Could you tell me a little bit about the reading you did that of struck a chord with Judy?

I think it was sort of an overview of a book that I had written and then some sections from it. The book is called Attention Equals Life: The Pursuit of the Everyday in Contemporary Poetry and Culture. It is about a kind of fascination with the ordinary and the everyday and contemporary poetry. It is also about some of the kind of unusual formal experiments that poets and other people do in other spheres of culture, and just kind of weird projects and experiments that try to pay better attention to the daily, the ordinary and the otherwise overlooked. A part of that is poets doing things with fragmentation that's picking and gathering up little bits and pieces of everyday life or everyday language and collaging them together. I think that echoed some things Judy is thinking about in terms of visual art and creating a box that might be filled with small bits and pieces of ordinary objects, and that some of the themes seem to echo one another. I spoke about some of the philosophical and aesthetic ideas that the book is about. Then I gave some examples from some poetry and talked about them.

Has working on this project changed your own practice at all?

There are a couple of ways that I can answer that.
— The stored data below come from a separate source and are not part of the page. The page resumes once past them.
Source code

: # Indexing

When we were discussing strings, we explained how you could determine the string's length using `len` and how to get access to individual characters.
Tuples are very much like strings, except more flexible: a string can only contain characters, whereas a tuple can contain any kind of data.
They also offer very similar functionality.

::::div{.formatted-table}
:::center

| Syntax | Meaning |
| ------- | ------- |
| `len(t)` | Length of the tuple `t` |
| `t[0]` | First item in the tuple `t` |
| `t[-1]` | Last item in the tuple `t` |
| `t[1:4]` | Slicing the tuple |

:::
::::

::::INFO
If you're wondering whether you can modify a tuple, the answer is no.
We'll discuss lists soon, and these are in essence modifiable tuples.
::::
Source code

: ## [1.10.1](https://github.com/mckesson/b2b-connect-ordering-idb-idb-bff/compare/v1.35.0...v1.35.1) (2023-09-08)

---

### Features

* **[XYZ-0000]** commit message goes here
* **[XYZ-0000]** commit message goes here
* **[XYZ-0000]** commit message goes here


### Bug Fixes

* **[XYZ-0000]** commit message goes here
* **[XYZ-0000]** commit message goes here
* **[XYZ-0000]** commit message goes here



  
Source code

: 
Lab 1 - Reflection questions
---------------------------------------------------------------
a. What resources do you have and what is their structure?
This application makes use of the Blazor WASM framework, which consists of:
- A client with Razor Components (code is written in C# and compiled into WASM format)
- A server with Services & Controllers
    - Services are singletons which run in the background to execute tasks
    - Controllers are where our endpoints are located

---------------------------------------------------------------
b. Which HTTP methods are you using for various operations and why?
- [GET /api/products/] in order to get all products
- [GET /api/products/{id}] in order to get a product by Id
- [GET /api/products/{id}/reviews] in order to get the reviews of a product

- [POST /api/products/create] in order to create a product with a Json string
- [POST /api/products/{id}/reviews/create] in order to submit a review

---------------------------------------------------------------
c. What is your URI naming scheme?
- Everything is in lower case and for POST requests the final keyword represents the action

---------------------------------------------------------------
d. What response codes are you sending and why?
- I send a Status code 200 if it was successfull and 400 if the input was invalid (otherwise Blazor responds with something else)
I used to write creatively, more than I do now, but mostly I'm a scholar and a critic and so it was fun for me to do this project. I didn't even really know what to call it originally. I just kind of gathered and compiled these quotations and then in collaboration with Judy decided to do it on the note cards, and I guess now on coasters. I feel like it's sort of a poem that's sort of an essay, or there's a term that people use nowadays for kind of experimental essays called Lyric Essay. It's a little bit like that. It's sort of a collage. I learned a new way of coming at some of the scholarly interests that I have through a kind of creative project that I found fun and interesting, and then to see how it fits together with the other contributors and the other items in this kind of marvelous box that Judy and everybody created made me think differently about some of the issues and themes in the quotations and fragments that I've gathered. It just seems like a big bounce off each other in interesting ways.

Are you working on anything at the moment?

I am, but on something that's much more conventional, sort of scholarly writing. It's a book about American poetry since World War II, and a kind of overview, or an introduction to American poetry since 1945. It does deal with some similar issues that this project deals with. Also, I’d like to add that it was a nice coincidence that the piece Carlos contributed is about a Frank O’Hara poem. Of all the different things I've worked on in my critical and scholarly career, Frank O’Hara is probably the person that I've written about the most. So there's some things that I'm continuing to work on. I have a blog that's devoted to the New York School of Poets, which is the group that O’Hara was kind of the leader of. So I’m just continuing to work on stuff that goes with this particular project.